You need to do a spending diary for 1 month then and note down everything that you spend money on, you should be able to pin it down then!
 

Thanks for respose 44 Brendan,
Im a little confused on your figures, where did you get the costs interest of 7.5K?
So what is your opinion on 6%?
 
Im a little confused on your figures, where did you get the costs interest of 7.5K?
Mortgage of 280k at an assumed tracker rate of 1.25%. Obviously if your actual tracker rate is lower/higher this will change the annual interest figure.
Given the current equity investment in the property of 50k a 6% return net of tax would be difficult to match. On the basis of other responses above you should aim to keep the property as a longer term investment for education etc and use the savings to meet your cash flow shortfall. Obviously taking the advice already given of preparing a spending budget.
 
Other factors are the potentially tax free gains (what is your base cost for the investment property and did you ever live there)...
 
Given the current equity investment in the property of 50k a 6% return net of tax would be difficult to match.

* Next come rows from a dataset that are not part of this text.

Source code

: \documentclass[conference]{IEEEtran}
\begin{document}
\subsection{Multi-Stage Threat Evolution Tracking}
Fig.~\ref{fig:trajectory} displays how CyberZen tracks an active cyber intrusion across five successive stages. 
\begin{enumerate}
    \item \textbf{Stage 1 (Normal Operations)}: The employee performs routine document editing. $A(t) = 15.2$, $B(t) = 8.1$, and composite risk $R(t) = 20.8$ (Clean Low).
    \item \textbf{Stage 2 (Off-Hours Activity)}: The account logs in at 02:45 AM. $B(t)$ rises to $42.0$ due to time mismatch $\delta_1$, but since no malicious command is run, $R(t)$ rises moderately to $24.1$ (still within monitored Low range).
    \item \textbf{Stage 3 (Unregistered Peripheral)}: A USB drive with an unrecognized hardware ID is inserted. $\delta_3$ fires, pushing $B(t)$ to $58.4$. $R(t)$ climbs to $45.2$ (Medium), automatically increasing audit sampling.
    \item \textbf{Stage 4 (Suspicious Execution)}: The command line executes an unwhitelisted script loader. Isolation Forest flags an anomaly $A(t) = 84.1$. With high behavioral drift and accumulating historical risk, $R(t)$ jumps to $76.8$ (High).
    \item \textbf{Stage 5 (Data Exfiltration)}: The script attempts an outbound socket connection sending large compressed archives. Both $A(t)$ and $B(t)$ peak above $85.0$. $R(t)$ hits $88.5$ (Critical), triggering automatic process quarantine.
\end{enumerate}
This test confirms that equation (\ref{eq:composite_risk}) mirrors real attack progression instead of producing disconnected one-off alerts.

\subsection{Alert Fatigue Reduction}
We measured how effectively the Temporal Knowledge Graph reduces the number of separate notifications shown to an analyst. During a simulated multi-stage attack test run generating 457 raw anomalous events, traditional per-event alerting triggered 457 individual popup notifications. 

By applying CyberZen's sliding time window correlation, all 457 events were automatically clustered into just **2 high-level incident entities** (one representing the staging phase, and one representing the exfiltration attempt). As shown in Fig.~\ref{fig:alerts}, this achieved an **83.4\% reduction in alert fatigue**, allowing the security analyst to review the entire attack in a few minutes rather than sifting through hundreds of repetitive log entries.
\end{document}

I would agree with this and go further to say that you have an excellent upside potential in terms of possible future capital appreciation, which is costing you nothing.
 
Mortgage of 280k at an assumed tracker rate of 1.25%.

280,000 @ 1.25% is 3,500, not 7,500.

Not sure it makes any real difference to the decision though.

Your first job is certainly to keep a spending diary for a month or so and see where the money is evaporating.